Division 1. (James 1:1-27.)The power of faith. In the epistle to the twelve tribes it is remarkable, and cannot be without its meaning, that the writer should be James, or Jacob, as the word is. It is the letter of a New Testament Jacob, who has learned the lesson, in fact, which Jacob in his day was so slow to learn, but which was the lesson of his life -the lesson which turned him from a Jacob into Israel, “a prince with God.” But what was that lesson? It was the lesson contained in the word “Bethel,” “the house of God;” God seen in it in His desire to come near to man, yea, to have an abiding place with him. The door of the house is open to him in vision, and a ladder let down, upon which the angels ascend and descend in the exercise of gracious ministry. There is not, of course, the nearness which we apprehend in the house of God. It is but the rudimentary idea of it; and upon Jacob’s spirit there is the awe of it, rather than any sense of nearness; yet he says, “If God will be with me,” and promises that he will set up God’s house for Him, which, in fact, however little the manner of it might be in Jacob’s thought, man was to do.

But what Jacob has to realize is the ways that become this house. He is, alas, Jacob still.

His footing with God he would fain put on the ground of a bargain, a coarse idea of what was to come afterwards for his descendants -the legal covenant. Yet the true thought of holiness such as becomes God’s house is scarcely in his mind at all. He is still Jacob “the supplanter,” or “heel-catcher,” one who lays hold with his hand for his own advantage, with small scruple. He has to suffer long the consequences of this. Even when he seeks God’s blessing, as we know he did seek, yet the grasp of the hand is seen. He cannot trust God to give. He bargains keenly with his careless brother, as afterwards he bargains with Laban also for his daughter, and gets overreached in it. When he comes back into th land, he is to meet the consequences of his early wrong-doing.

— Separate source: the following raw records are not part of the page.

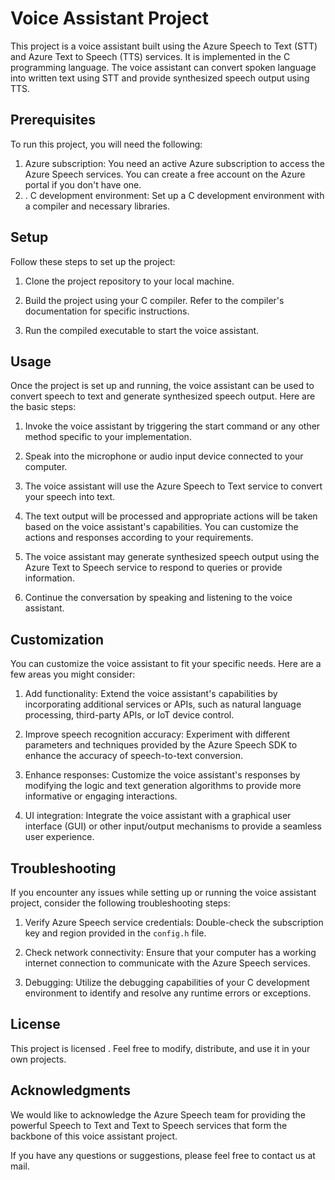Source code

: # Voice Assistant Project

This project is a voice assistant built using the Azure Speech to Text (STT) and Azure Text to Speech (TTS) services. It is implemented in the C programming language. The voice assistant can convert spoken language into written text using STT and provide synthesized speech output using TTS.

## Prerequisites

To run this project, you will need the following:

1. Azure subscription: You need an active Azure subscription to access the Azure Speech services. You can create a free account on the Azure portal if you don't have one.
2. . C development environment: Set up a C development environment with a compiler and necessary libraries.

## Setup

Follow these steps to set up the project:

1. Clone the project repository to your local machine.

2. Build the project using your C compiler. Refer to the compiler's documentation for specific instructions.

3. Run the compiled executable to start the voice assistant.

## Usage

Once the project is set up and running, the voice assistant can be used to convert speech to text and generate synthesized speech output. Here are the basic steps:

1. Invoke the voice assistant by triggering the start command or any other method specific to your implementation.

2. Speak into the microphone or audio input device connected to your computer.

3. The voice assistant will use the Azure Speech to Text service to convert your speech into text.

4. The text output will be processed and appropriate actions will be taken based on the voice assistant's capabilities. You can customize the actions and responses according to your requirements.

5. The voice assistant may generate synthesized speech output using the Azure Text to Speech service to respond to queries or provide information.

6. Continue the conversation by speaking and listening to the voice assistant.

## Customization

You can customize the voice assistant to fit your specific needs. Here are a few areas you might consider:

1. Add functionality: Extend the voice assistant's capabilities by incorporating additional services or APIs, such as natural language processing, third-party APIs, or IoT device control.

2. Improve speech recognition accuracy: Experiment with different parameters and techniques provided by the Azure Speech SDK to enhance the accuracy of speech-to-text conversion.

3. Enhance responses: Customize the voice assistant's responses by modifying the logic and text generation algorithms to provide more informative or engaging interactions.

4. UI integration: Integrate the voice assistant with a graphical user interface (GUI) or other input/output mechanisms to provide a seamless user experience.

## Troubleshooting

If you encounter any issues while setting up or running the voice assistant project, consider the following troubleshooting steps:

1. Verify Azure Speech service credentials: Double-check the subscription key and region provided in the `config.h` file.

2. Check network connectivity: Ensure that your computer has a working internet connection to communicate with the Azure Speech services.

3. Debugging: Utilize the debugging capabilities of your C development environment to identify and resolve any runtime errors or exceptions.

## License

This project is licensed . Feel free to modify, distribute, and use it in your own projects.

## Acknowledgments

We would like to acknowledge the Azure Speech team for providing the powerful Speech to Text and Text to Speech services that form the backbone of this voice assistant project.

If you have any questions or suggestions, please feel free to contact us at mail.
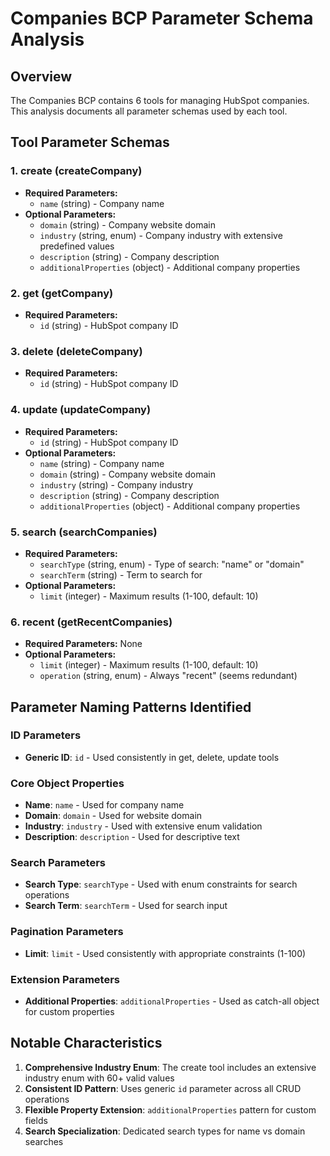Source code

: # Companies BCP Parameter Schema Analysis

## Overview
The Companies BCP contains 6 tools for managing HubSpot companies. This analysis documents all parameter schemas used by each tool.

## Tool Parameter Schemas

### 1. create (createCompany)
- **Required Parameters:**
  - `name` (string) - Company name
- **Optional Parameters:**
  - `domain` (string) - Company website domain
  - `industry` (string, enum) - Company industry with extensive predefined values
  - `description` (string) - Company description
  - `additionalProperties` (object) - Additional company properties

### 2. get (getCompany)
- **Required Parameters:**
  - `id` (string) - HubSpot company ID

### 3. delete (deleteCompany)
- **Required Parameters:**
  - `id` (string) - HubSpot company ID

### 4. update (updateCompany)
- **Required Parameters:**
  - `id` (string) - HubSpot company ID
- **Optional Parameters:**
  - `name` (string) - Company name
  - `domain` (string) - Company website domain
  - `industry` (string) - Company industry
  - `description` (string) - Company description
  - `additionalProperties` (object) - Additional company properties

### 5. search (searchCompanies)
- **Required Parameters:**
  - `searchType` (string, enum) - Type of search: "name" or "domain"
  - `searchTerm` (string) - Term to search for
- **Optional Parameters:**
  - `limit` (integer) - Maximum results (1-100, default: 10)

### 6. recent (getRecentCompanies)
- **Required Parameters:** None
- **Optional Parameters:**
  - `limit` (integer) - Maximum results (1-100, default: 10)
  - `operation` (string, enum) - Always "recent" (seems redundant)

## Parameter Naming Patterns Identified

### ID Parameters
- **Generic ID**: `id` - Used consistently in get, delete, update tools

### Core Object Properties
- **Name**: `name` - Used for company name
- **Domain**: `domain` - Used for website domain
- **Industry**: `industry` - Used with extensive enum validation
- **Description**: `description` - Used for descriptive text

### Search Parameters
- **Search Type**: `searchType` - Used with enum constraints for search operations
- **Search Term**: `searchTerm` - Used for search input

### Pagination Parameters
- **Limit**: `limit` - Used consistently with appropriate constraints (1-100)

### Extension Parameters
- **Additional Properties**: `additionalProperties` - Used as catch-all object for custom properties

## Notable Characteristics

1. **Comprehensive Industry Enum**: The create tool includes an extensive industry enum with 60+ valid values
2. **Consistent ID Pattern**: Uses generic `id` parameter across all CRUD operations
3. **Flexible Property Extension**: `additionalProperties` pattern for custom fields
4. **Search Specialization**: Dedicated search types for name vs domain searches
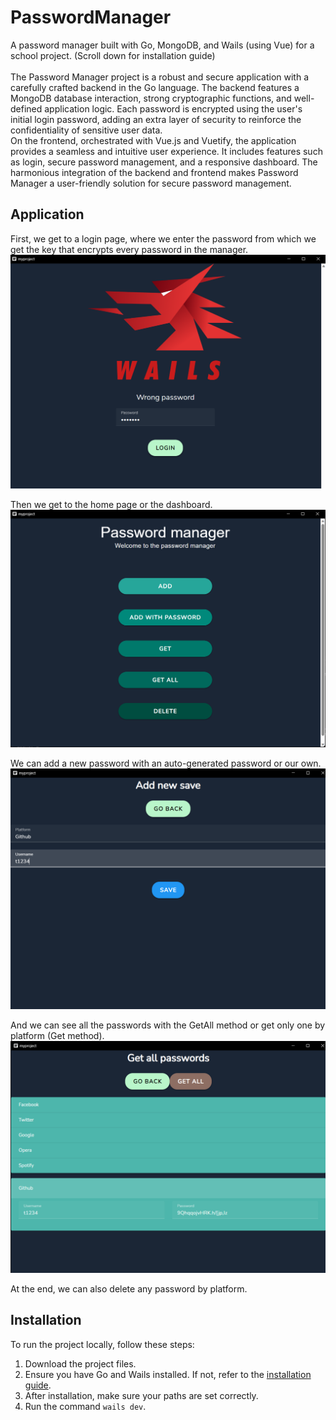 # PasswordManager

A password manager built with Go, MongoDB, and Wails (using Vue) for a school project. (Scroll down for installation guide) <br /><br />
The Password Manager project is a robust and secure application with a carefully crafted backend in the Go language. The backend features a MongoDB database interaction, strong cryptographic functions, and well-defined application logic. Each password is encrypted using the user's initial login password, adding an extra layer of security to reinforce the confidentiality of sensitive user data.<br />
On the frontend, orchestrated with Vue.js and Vuetify, the application provides a seamless and intuitive user experience. It includes features such as login, secure password management, and a responsive dashboard. The harmonious integration of the backend and frontend makes Password Manager a user-friendly solution for secure password management.

## Application

First, we get to a login page, where we enter the password from which we get the key that encrypts every password in the manager.
![Login](/pictures/Login.png)

Then we get to the home page or the dashboard.
![Home](/pictures/Home.png)

We can add a new password with an auto-generated password or our own.
![Add](/pictures/Add.png)

And we can see all the passwords with the GetAll method or get only one by platform (Get method).
![GetAll](/pictures/GetAll.png)

At the end, we can also delete any password by platform.

## Installation

To run the project locally, follow these steps:

1. Download the project files.
2. Ensure you have Go and Wails installed. If not, refer to the [installation guide](https://wails.io/docs/gettingstarted/installation).
3. After installation, make sure your paths are set correctly.
4. Run the command `wails dev`.

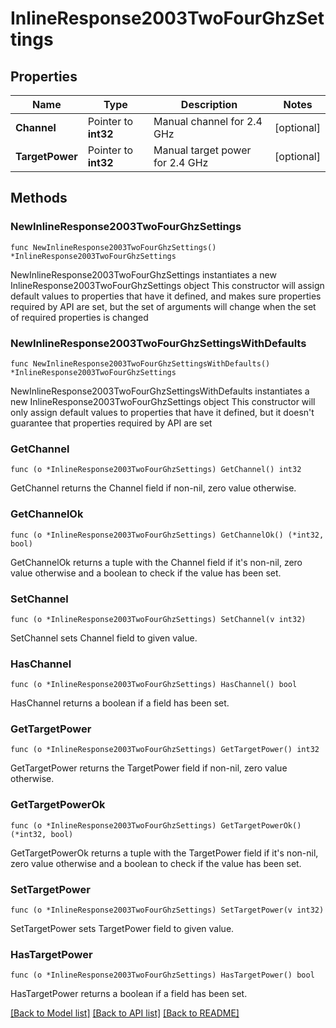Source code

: # InlineResponse2003TwoFourGhzSettings

## Properties

Name | Type | Description | Notes
------------ | ------------- | ------------- | -------------
**Channel** | Pointer to **int32** | Manual channel for 2.4 GHz | [optional] 
**TargetPower** | Pointer to **int32** | Manual target power for 2.4 GHz | [optional] 

## Methods

### NewInlineResponse2003TwoFourGhzSettings

`func NewInlineResponse2003TwoFourGhzSettings() *InlineResponse2003TwoFourGhzSettings`

NewInlineResponse2003TwoFourGhzSettings instantiates a new InlineResponse2003TwoFourGhzSettings object
This constructor will assign default values to properties that have it defined,
and makes sure properties required by API are set, but the set of arguments
will change when the set of required properties is changed

### NewInlineResponse2003TwoFourGhzSettingsWithDefaults

`func NewInlineResponse2003TwoFourGhzSettingsWithDefaults() *InlineResponse2003TwoFourGhzSettings`

NewInlineResponse2003TwoFourGhzSettingsWithDefaults instantiates a new InlineResponse2003TwoFourGhzSettings object
This constructor will only assign default values to properties that have it defined,
but it doesn't guarantee that properties required by API are set

### GetChannel

`func (o *InlineResponse2003TwoFourGhzSettings) GetChannel() int32`

GetChannel returns the Channel field if non-nil, zero value otherwise.

### GetChannelOk

`func (o *InlineResponse2003TwoFourGhzSettings) GetChannelOk() (*int32, bool)`

GetChannelOk returns a tuple with the Channel field if it's non-nil, zero value otherwise
and a boolean to check if the value has been set.

### SetChannel

`func (o *InlineResponse2003TwoFourGhzSettings) SetChannel(v int32)`

SetChannel sets Channel field to given value.

### HasChannel

`func (o *InlineResponse2003TwoFourGhzSettings) HasChannel() bool`

HasChannel returns a boolean if a field has been set.

### GetTargetPower

`func (o *InlineResponse2003TwoFourGhzSettings) GetTargetPower() int32`

GetTargetPower returns the TargetPower field if non-nil, zero value otherwise.

### GetTargetPowerOk

`func (o *InlineResponse2003TwoFourGhzSettings) GetTargetPowerOk() (*int32, bool)`

GetTargetPowerOk returns a tuple with the TargetPower field if it's non-nil, zero value otherwise
and a boolean to check if the value has been set.

### SetTargetPower

`func (o *InlineResponse2003TwoFourGhzSettings) SetTargetPower(v int32)`

SetTargetPower sets TargetPower field to given value.

### HasTargetPower

`func (o *InlineResponse2003TwoFourGhzSettings) HasTargetPower() bool`

HasTargetPower returns a boolean if a field has been set.


[[Back to Model list]](../README.md#documentation-for-models) [[Back to API list]](../README.md#documentation-for-api-endpoints) [[Back to README]](../README.md)


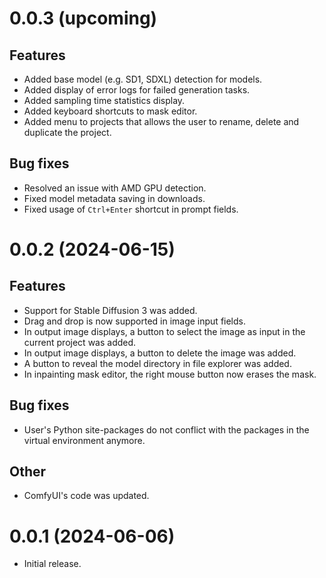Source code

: # 0.0.3 (upcoming)

## Features

- Added base model (e.g. SD1, SDXL) detection for models.
- Added display of error logs for failed generation tasks.
- Added sampling time statistics display.
- Added keyboard shortcuts to mask editor.
- Added menu to projects that allows the user to rename, delete and duplicate the project.

## Bug fixes

- Resolved an issue with AMD GPU detection.
- Fixed model metadata saving in downloads.
- Fixed usage of `Ctrl+Enter` shortcut in prompt fields.

# 0.0.2 (2024-06-15)

## Features

- Support for Stable Diffusion 3 was added.
- Drag and drop is now supported in image input fields.
- In output image displays, a button to select the image as input in the current project was added.
- In output image displays, a button to delete the image was added.
- A button to reveal the model directory in file explorer was added.
- In inpainting mask editor, the right mouse button now erases the mask.

## Bug fixes

- User's Python site-packages do not conflict with the packages in the virtual environment anymore.

## Other

- ComfyUI's code was updated.

# 0.0.1 (2024-06-06)

- Initial release.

He bows before his “lord Esau,” whom he would conciliate with a gift. But for God to meet him, there must be, first of all, what we find in Peniel, where the wrestling is at last not on his side, but on God’s, although he can wrestle sufficiently in withstanding God to find himself, to his cost, with a dislocated thigh. Even so, it is a way of blessing. The wrestler can now only cling, but it is just as he learns how to cling and not to wrestle, -that is, the way of faith instead of the way of works, -his blessing comes. James has learnt the lesson. It is faith that he upholds ever. He joys in that humiliation in which, whatever the trial of it, he is cast upon God and finds Him for his need. He has learnt that God “giveth to all liberally and upbraideth not,” and thus to ask that it shall be given him. Is it not all through just the creature taking his true place with God; and therefore, because God is good, finding the blessing of it? Here faith is fruitful indeed, and finds its recompense.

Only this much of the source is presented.